■ WHAT IS EXPECTED ■
Each line of the data has to be written out again exactly as shown.
Segment Start: GIVEN INFORMATION
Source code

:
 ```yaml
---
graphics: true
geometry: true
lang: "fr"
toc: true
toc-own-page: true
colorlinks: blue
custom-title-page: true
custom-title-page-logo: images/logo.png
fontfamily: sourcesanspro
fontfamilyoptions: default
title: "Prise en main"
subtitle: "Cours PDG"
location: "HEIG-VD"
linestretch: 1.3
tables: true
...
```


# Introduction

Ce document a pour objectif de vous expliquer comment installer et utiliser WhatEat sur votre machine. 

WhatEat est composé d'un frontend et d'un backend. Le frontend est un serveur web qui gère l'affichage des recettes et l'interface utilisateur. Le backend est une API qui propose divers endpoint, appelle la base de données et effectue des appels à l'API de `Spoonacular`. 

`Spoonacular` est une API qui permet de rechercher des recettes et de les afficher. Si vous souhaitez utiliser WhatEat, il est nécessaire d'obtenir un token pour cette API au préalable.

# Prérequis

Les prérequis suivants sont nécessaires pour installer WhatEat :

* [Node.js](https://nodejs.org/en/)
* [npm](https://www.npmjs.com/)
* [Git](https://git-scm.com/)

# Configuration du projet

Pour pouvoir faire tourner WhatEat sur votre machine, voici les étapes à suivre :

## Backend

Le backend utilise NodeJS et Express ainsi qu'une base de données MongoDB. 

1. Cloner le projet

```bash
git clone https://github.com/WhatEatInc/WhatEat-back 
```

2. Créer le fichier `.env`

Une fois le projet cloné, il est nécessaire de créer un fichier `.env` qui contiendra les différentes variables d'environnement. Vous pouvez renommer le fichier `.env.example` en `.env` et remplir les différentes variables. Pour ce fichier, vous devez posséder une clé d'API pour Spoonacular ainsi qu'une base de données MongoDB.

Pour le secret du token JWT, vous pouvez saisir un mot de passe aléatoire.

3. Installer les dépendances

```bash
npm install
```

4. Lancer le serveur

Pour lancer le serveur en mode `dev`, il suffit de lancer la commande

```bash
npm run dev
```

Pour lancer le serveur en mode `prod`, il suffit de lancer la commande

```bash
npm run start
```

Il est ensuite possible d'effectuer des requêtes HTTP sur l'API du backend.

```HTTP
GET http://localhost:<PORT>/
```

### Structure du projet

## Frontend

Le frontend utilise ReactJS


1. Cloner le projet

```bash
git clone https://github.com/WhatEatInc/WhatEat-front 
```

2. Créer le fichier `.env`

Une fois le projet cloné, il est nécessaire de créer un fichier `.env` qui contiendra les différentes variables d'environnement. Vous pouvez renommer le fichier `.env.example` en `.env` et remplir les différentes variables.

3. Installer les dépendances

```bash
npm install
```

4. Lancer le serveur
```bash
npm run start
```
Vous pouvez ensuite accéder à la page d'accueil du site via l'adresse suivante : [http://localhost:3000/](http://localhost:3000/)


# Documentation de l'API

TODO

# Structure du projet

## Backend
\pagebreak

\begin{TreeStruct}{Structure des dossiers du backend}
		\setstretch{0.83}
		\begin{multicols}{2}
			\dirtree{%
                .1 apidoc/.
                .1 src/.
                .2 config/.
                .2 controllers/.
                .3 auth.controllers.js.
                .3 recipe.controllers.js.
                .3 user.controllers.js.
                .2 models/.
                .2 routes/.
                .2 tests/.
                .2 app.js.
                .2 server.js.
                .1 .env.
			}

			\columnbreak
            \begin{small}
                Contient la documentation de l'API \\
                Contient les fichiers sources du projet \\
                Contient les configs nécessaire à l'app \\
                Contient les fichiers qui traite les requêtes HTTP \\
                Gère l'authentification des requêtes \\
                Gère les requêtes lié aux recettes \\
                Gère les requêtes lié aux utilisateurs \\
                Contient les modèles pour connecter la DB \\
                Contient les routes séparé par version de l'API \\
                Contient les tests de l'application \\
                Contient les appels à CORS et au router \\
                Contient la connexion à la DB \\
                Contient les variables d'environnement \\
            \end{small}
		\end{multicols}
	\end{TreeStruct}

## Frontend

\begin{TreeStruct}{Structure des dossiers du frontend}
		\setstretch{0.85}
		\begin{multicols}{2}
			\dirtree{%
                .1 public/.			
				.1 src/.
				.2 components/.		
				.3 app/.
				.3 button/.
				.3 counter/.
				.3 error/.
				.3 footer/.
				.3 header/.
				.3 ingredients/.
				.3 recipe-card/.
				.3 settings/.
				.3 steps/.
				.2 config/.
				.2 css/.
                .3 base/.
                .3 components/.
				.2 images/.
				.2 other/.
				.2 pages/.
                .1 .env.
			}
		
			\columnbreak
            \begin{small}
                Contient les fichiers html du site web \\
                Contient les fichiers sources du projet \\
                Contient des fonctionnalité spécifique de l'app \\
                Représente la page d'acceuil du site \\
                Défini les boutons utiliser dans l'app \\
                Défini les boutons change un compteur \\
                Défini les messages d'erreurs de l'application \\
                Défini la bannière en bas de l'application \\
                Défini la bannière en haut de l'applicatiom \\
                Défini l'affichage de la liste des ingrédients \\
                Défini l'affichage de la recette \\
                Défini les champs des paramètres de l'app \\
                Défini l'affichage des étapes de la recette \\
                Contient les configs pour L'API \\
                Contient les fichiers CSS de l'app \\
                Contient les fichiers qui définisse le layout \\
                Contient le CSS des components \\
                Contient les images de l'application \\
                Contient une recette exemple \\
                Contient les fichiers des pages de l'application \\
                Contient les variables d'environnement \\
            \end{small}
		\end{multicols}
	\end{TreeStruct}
Segment End: GIVEN INFORMATION
■ ANSWER SECTION ■
Source code

:
 ```yaml
---
graphics: true
geometry: true
lang: "fr"
toc: true
toc-own-page: true
colorlinks: blue
custom-title-page: true
custom-title-page-logo: images/logo.png
fontfamily: sourcesanspro
fontfamilyoptions: default
title: "Prise en main"
subtitle: "Cours PDG"
location: "HEIG-VD"
linestretch: 1.3
tables: true
...
```


# Introduction

Ce document a pour objectif de vous expliquer comment installer et utiliser WhatEat sur votre machine. 

WhatEat est composé d'un frontend et d'un backend. Le frontend est un serveur web qui gère l'affichage des recettes et l'interface utilisateur. Le backend est une API qui propose divers endpoint, appelle la base de données et effectue des appels à l'API de `Spoonacular`. 

`Spoonacular` est une API qui permet de rechercher des recettes et de les afficher. Si vous souhaitez utiliser WhatEat, il est nécessaire d'obtenir un token pour cette API au préalable.

# Prérequis

Les prérequis suivants sont nécessaires pour installer WhatEat :

* [Node.js](https://nodejs.org/en/)
* [npm](https://www.npmjs.com/)
* [Git](https://git-scm.com/)

# Configuration du projet

Pour pouvoir faire tourner WhatEat sur votre machine, voici les étapes à suivre :

## Backend

Le backend utilise NodeJS et Express ainsi qu'une base de données MongoDB. 

1. Cloner le projet

```bash
git clone https://github.com/WhatEatInc/WhatEat-back 
```

2. Créer le fichier `.env`

Une fois le projet cloné, il est nécessaire de créer un fichier `.env` qui contiendra les différentes variables d'environnement. Vous pouvez renommer le fichier `.env.example` en `.env` et remplir les différentes variables. Pour ce fichier, vous devez posséder une clé d'API pour Spoonacular ainsi qu'une base de données MongoDB.

Pour le secret du token JWT, vous pouvez saisir un mot de passe aléatoire.

3. Installer les dépendances

```bash
npm install
```

4. Lancer le serveur

Pour lancer le serveur en mode `dev`, il suffit de lancer la commande

```bash
npm run dev
```

Pour lancer le serveur en mode `prod`, il suffit de lancer la commande

```bash
npm run start
```

Il est ensuite possible d'effectuer des requêtes HTTP sur l'API du backend.

```HTTP
GET http://localhost:<PORT>/
```

### Structure du projet

## Frontend

Le frontend utilise ReactJS


1. Cloner le projet

```bash
git clone https://github.com/WhatEatInc/WhatEat-front 
```

2. Créer le fichier `.env`

Une fois le projet cloné, il est nécessaire de créer un fichier `.env` qui contiendra les différentes variables d'environnement. Vous pouvez renommer le fichier `.env.example` en `.env` et remplir les différentes variables.

3. Installer les dépendances

```bash
npm install
```

4. Lancer le serveur
```bash
npm run start
```
Vous pouvez ensuite accéder à la page d'accueil du site via l'adresse suivante : [http://localhost:3000/](http://localhost:3000/)


# Documentation de l'API

TODO

# Structure du projet

## Backend
\pagebreak

\begin{TreeStruct}{Structure des dossiers du backend}
		\setstretch{0.83}
		\begin{multicols}{2}
			\dirtree{%
                .1 apidoc/.
                .1 src/.
                .2 config/.
                .2 controllers/.
                .3 auth.controllers.js.
                .3 recipe.controllers.js.
                .3 user.controllers.js.
                .2 models/.
                .2 routes/.
                .2 tests/.
                .2 app.js.
                .2 server.js.
                .1 .env.
			}

			\columnbreak
            \begin{small}
                Contient la documentation de l'API \\
                Contient les fichiers sources du projet \\
                Contient les configs nécessaire à l'app \\
                Contient les fichiers qui traite les requêtes HTTP \\
                Gère l'authentification des requêtes \\
                Gère les requêtes lié aux recettes \\
                Gère les requêtes lié aux utilisateurs \\
                Contient les modèles pour connecter la DB \\
                Contient les routes séparé par version de l'API \\
                Contient les tests de l'application \\
                Contient les appels à CORS et au router \\
                Contient la connexion à la DB \\
                Contient les variables d'environnement \\
            \end{small}
		\end{multicols}
	\end{TreeStruct}

## Frontend

\begin{TreeStruct}{Structure des dossiers du frontend}
		\setstretch{0.85}
		\begin{multicols}{2}
			\dirtree{%
                .1 public/.			
				.1 src/.
				.2 components/.		
				.3 app/.
				.3 button/.
				.3 counter/.
				.3 error/.
				.3 footer/.
				.3 header/.
				.3 ingredients/.
				.3 recipe-card/.
				.3 settings/.
				.3 steps/.
				.2 config/.
				.2 css/.
                .3 base/.
                .3 components/.
				.2 images/.
				.2 other/.
				.2 pages/.
                .1 .env.
			}
		
			\columnbreak
            \begin{small}
                Contient les fichiers html du site web \\
                Contient les fichiers sources du projet \\
                Contient des fonctionnalité spécifique de l'app \\
                Représente la page d'acceuil du site \\
                Défini les boutons utiliser dans l'app \\
                Défini les boutons change un compteur \\
                Défini les messages d'erreurs de l'application \\
                Défini la bannière en bas de l'application \\
                Défini la bannière en haut de l'applicatiom \\
                Défini l'affichage de la liste des ingrédients \\
                Défini l'affichage de la recette \\
                Défini les champs des paramètres de l'app \\
                Défini l'affichage des étapes de la recette \\
                Contient les configs pour L'API \\
                Contient les fichiers CSS de l'app \\
                Contient les fichiers qui définisse le layout \\
                Contient le CSS des components \\
                Contient les images de l'application \\
                Contient une recette exemple \\
                Contient les fichiers des pages de l'application \\
                Contient les variables d'environnement \\
            \end{small}
		\end{multicols}
	\end{TreeStruct}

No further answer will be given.